A bystander video shows people lying on the subway platform amid what appeared to be small puddles of blood, as a loudspeaker announcement told everyone on the smoke-hazy platform to get on a train. Inside a subway car, a person lay on the floor, encircled by others. Outside the station, a police officer yelled, “Let’s go! Get out of the way!”
Trains servicing that station were delayed during the morning rush hour.
New York City Mayor Eric Adams’ office did not immediately have more details. Adams was at the mayor’s residence Tuesday morning and was being briefed.
The incident happened on a subway line that runs through south Brooklyn in a neighborhood about a 15-minute train ride to Manhattan. Local schools, including Sunset Park High School across the street, were locked down.
Allan Lee was running his business, Cafe Nube, when a half-dozen police cars and fire vehicles suddenly converged on the block.
“Then they started ushering people that were on the block to the adjacent block and then closed off the subway entrance” near the cafe’s door, he said. When he noticed bomb squad officers and dogs, he was certain it was no everyday subway problem.
Gov. Kathy Hochul said in a statement she had been briefed on the situation and said her office would work with the transit authority and police department as the investigation continued.
Police officers were canvassing 4th Avenue, the station's cross-street, asking witnesses whether they were on the train. A sea of emergency lights was visible from at least a dozen blocks away, where a police cordon was set up.

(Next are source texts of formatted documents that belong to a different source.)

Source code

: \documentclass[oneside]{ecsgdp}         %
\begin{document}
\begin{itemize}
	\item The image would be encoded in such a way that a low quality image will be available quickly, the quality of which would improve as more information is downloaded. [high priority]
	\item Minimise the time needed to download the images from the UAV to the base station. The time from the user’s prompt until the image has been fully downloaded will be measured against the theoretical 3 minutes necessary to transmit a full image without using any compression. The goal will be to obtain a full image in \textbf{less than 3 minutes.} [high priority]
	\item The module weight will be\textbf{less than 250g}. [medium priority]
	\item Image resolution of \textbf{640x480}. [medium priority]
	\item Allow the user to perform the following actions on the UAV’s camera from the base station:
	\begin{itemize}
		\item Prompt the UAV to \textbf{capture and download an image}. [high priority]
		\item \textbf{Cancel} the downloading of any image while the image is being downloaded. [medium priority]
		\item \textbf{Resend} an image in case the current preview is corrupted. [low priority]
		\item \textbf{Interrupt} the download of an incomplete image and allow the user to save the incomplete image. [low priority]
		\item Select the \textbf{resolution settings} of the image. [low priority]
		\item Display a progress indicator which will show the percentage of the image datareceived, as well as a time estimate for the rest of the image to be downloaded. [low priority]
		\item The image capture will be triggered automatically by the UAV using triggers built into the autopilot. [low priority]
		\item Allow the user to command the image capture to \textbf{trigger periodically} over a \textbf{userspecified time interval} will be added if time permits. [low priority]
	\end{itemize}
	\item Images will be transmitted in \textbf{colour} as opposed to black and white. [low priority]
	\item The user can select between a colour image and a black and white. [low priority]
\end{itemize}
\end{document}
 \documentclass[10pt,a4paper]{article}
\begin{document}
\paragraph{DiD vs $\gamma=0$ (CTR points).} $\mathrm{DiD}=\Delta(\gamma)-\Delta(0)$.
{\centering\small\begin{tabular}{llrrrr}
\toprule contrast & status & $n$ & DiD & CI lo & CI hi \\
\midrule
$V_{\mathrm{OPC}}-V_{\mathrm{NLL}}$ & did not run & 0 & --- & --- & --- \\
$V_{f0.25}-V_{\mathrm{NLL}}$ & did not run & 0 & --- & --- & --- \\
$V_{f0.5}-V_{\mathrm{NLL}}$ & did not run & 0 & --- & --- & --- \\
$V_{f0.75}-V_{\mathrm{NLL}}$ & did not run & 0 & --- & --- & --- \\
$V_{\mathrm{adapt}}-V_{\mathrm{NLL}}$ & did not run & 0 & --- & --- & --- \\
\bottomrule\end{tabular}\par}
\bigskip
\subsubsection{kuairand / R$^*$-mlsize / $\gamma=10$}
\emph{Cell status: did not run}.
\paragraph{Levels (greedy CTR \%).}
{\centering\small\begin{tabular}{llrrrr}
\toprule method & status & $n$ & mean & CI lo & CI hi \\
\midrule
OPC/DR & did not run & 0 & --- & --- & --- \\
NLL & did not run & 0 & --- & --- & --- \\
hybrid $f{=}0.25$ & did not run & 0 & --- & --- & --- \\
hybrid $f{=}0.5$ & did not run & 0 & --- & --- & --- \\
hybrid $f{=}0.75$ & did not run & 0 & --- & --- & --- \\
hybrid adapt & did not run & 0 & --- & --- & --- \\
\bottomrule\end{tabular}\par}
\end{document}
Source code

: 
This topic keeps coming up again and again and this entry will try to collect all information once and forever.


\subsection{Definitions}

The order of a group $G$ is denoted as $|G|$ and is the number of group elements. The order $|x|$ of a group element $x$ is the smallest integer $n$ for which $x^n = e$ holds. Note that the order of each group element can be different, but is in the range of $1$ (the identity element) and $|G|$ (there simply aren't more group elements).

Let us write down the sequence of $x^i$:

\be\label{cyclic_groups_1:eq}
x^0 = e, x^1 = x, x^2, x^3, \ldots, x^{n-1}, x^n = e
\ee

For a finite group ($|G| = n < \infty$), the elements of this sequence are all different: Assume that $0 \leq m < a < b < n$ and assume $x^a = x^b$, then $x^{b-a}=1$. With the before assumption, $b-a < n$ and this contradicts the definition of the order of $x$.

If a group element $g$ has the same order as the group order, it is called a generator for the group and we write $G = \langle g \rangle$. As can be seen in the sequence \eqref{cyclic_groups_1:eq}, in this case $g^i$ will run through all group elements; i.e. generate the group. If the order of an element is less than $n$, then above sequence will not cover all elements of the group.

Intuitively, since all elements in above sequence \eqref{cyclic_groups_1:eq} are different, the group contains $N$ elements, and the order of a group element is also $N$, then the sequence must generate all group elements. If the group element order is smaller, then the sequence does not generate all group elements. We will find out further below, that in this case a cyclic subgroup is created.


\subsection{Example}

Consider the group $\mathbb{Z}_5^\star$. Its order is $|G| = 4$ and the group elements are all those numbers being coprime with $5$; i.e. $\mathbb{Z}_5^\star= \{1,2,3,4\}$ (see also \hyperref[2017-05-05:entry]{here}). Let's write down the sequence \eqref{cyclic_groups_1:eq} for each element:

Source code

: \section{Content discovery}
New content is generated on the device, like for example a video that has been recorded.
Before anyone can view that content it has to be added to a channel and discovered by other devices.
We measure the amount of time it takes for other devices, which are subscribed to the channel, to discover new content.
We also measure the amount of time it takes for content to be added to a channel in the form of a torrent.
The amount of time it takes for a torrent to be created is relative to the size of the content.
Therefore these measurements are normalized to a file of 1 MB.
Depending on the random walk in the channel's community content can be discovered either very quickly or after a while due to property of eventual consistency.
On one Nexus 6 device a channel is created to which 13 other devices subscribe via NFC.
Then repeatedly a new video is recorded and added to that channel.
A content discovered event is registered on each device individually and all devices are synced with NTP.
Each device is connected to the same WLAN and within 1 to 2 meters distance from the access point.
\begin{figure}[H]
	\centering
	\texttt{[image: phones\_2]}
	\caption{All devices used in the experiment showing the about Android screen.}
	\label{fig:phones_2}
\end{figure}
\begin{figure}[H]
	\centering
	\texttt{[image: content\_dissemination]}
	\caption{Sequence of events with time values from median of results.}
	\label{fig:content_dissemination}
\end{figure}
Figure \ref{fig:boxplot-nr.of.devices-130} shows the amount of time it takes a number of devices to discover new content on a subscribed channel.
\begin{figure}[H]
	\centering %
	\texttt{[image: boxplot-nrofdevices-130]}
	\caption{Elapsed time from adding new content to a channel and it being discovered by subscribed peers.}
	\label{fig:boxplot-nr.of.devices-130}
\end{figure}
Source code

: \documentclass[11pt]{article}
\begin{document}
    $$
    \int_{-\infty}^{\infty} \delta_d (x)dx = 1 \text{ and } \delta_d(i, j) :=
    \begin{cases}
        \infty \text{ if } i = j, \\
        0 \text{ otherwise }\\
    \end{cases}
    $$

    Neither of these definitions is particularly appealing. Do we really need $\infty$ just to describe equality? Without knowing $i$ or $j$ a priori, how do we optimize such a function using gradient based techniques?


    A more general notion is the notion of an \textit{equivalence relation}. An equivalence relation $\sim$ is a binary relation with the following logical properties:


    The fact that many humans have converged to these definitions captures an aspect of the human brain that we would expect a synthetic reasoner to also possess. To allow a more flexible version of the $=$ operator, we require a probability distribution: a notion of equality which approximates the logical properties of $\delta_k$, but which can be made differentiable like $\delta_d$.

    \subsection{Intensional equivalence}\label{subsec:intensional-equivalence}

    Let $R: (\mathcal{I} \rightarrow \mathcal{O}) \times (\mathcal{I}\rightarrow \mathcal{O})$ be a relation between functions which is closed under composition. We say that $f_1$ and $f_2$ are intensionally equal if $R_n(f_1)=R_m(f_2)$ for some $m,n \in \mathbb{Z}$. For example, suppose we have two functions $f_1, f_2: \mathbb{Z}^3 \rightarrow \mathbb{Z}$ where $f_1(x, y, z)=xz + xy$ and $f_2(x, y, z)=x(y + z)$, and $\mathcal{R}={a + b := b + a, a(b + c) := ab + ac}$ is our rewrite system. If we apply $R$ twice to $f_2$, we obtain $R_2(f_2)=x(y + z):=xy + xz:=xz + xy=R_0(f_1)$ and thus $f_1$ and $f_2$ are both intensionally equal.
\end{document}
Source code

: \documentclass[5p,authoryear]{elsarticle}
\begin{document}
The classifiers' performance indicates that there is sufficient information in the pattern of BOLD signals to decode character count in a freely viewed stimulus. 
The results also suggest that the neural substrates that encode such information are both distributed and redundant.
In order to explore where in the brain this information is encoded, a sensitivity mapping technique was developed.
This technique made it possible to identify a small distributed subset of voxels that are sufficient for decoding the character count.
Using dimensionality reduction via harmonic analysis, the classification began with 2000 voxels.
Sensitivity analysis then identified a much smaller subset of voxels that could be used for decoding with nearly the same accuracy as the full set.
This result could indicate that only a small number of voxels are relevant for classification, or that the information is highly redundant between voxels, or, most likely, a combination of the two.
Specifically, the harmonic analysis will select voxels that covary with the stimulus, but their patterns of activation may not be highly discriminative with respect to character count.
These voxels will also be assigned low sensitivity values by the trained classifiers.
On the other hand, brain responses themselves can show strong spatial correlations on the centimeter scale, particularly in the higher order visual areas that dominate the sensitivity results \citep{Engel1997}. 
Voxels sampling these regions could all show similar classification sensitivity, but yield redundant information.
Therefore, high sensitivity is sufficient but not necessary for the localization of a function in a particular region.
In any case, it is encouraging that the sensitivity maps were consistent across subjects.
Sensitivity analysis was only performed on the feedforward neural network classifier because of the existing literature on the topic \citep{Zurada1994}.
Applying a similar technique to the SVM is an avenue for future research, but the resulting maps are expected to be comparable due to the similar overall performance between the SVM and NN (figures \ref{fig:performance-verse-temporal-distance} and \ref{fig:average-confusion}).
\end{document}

The shootings come as New York City has faced a spate of shootings and high-profile incidents in recent months, including on the city’s subways. One of the most shocking was in January when a woman was pushed to her death in front of a train by a stranger.
Adams, a Democrat a little over 100 days into his term, has made cracking down on crime — especially on the subways — a focus of his early administration, pledging to send more police officers into stations and platforms for regular patrols. It wasn’t immediately clear whether officers had already been inside the station when the shootings occurred.